» **Exercise directions**
In the material beneath, how many lines contain the word "each"? Give the count alone.

START Extracted information

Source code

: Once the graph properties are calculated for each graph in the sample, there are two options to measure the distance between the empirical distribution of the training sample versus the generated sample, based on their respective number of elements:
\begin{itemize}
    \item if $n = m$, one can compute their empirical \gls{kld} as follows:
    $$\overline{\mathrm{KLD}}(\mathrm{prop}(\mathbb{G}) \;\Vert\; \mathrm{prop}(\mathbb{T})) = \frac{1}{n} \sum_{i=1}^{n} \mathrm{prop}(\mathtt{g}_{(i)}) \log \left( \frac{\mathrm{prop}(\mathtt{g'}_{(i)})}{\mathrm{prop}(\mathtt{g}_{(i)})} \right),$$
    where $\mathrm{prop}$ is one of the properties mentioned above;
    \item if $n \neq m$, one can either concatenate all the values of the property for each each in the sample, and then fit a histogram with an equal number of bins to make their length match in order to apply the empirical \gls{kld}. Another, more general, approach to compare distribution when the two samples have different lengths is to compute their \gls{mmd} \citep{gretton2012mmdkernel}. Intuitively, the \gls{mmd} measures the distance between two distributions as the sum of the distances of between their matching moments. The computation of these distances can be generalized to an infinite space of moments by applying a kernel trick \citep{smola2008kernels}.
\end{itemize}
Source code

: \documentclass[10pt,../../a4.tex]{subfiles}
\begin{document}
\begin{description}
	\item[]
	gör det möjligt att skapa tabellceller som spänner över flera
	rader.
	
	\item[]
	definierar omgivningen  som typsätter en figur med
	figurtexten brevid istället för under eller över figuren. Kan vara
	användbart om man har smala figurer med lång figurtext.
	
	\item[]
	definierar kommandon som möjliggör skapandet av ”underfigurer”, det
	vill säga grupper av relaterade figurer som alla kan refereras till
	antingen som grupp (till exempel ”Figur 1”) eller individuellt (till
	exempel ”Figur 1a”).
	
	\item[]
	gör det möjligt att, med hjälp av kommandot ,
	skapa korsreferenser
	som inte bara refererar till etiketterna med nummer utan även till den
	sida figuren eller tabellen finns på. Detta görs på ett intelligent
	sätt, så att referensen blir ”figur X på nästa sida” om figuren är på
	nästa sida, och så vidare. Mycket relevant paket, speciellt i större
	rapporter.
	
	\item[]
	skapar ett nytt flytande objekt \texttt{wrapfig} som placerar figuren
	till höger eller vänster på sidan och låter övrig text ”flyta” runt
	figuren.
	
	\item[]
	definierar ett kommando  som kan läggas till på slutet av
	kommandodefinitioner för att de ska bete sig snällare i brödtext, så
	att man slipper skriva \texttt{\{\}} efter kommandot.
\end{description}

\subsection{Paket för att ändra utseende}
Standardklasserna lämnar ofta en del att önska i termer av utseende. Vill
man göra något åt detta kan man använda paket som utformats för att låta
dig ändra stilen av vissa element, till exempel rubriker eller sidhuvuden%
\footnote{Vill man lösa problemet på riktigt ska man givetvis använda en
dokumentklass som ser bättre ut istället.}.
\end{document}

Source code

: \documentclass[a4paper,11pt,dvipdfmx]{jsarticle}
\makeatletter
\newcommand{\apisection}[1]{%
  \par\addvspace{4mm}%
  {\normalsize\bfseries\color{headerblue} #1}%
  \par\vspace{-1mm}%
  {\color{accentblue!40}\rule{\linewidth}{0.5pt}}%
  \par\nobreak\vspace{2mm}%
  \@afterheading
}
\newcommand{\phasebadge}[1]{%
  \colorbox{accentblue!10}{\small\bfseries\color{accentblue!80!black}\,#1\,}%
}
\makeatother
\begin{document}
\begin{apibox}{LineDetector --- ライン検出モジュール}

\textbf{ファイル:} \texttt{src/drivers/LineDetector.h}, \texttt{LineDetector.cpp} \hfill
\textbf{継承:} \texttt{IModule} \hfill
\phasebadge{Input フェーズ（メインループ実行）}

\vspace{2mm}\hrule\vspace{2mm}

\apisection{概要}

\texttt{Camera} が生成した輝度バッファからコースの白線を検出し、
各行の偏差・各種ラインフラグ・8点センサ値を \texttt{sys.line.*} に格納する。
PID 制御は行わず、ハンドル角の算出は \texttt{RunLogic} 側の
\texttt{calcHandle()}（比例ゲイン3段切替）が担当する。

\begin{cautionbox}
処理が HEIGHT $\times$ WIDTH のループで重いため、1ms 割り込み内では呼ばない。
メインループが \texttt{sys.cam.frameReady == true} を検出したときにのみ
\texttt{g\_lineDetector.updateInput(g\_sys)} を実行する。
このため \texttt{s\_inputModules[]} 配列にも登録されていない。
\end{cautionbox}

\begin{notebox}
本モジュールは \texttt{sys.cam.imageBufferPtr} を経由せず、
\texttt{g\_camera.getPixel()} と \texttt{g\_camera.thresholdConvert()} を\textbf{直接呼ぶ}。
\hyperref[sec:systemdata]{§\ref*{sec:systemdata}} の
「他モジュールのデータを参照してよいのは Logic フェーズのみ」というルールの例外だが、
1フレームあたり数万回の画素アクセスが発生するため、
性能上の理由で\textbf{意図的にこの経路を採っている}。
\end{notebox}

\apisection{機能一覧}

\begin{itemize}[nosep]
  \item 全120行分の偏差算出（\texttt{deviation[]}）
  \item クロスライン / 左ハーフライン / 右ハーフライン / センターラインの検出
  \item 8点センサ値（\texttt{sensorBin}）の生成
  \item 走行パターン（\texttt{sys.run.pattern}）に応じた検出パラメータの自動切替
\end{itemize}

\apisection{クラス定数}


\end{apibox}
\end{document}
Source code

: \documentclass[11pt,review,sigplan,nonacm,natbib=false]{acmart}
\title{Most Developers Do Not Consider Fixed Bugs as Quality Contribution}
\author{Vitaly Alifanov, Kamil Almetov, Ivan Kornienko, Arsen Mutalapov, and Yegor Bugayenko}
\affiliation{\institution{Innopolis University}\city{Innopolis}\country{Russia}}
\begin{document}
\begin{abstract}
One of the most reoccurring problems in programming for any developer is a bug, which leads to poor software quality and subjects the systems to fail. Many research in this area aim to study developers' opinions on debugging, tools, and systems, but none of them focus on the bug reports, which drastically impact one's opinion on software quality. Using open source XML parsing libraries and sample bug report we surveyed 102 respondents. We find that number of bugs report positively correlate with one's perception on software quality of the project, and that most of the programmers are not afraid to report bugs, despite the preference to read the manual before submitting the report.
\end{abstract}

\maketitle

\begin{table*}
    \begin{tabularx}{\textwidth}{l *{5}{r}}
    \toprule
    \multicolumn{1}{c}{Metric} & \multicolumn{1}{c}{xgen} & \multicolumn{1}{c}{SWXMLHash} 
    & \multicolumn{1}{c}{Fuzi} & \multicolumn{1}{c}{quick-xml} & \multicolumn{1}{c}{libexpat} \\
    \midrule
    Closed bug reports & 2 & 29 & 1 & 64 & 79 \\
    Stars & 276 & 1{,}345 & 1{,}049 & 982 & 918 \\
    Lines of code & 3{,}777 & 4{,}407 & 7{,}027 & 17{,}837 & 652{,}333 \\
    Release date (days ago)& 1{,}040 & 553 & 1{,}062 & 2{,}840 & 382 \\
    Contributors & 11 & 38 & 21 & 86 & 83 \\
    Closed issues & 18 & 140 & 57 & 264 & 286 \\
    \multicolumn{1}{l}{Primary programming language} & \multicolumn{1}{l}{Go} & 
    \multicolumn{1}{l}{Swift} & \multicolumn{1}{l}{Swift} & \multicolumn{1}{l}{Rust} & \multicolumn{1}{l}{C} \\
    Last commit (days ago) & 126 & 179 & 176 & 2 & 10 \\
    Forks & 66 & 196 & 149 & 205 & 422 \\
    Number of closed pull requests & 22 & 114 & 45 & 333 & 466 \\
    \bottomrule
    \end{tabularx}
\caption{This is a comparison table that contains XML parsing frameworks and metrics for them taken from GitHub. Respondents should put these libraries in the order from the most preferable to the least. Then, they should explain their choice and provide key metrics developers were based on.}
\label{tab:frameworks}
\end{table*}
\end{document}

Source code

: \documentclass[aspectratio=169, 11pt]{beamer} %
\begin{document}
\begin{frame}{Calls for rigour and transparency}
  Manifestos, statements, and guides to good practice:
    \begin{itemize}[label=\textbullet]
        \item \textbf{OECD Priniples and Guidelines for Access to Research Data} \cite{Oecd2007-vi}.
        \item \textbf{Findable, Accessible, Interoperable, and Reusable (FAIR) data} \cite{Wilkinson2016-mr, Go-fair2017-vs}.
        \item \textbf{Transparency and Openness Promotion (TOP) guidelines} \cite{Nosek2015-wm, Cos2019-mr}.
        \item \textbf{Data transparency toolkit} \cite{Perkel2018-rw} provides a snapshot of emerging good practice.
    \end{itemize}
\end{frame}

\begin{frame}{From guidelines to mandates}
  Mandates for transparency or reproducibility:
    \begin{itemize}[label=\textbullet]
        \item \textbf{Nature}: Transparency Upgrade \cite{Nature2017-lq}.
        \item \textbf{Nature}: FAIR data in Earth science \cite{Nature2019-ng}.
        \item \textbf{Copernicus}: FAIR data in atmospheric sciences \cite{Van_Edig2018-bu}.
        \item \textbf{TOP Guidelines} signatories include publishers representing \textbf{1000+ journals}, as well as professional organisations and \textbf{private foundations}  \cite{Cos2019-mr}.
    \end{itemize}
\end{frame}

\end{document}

END Extracted information

» **Task solution**
2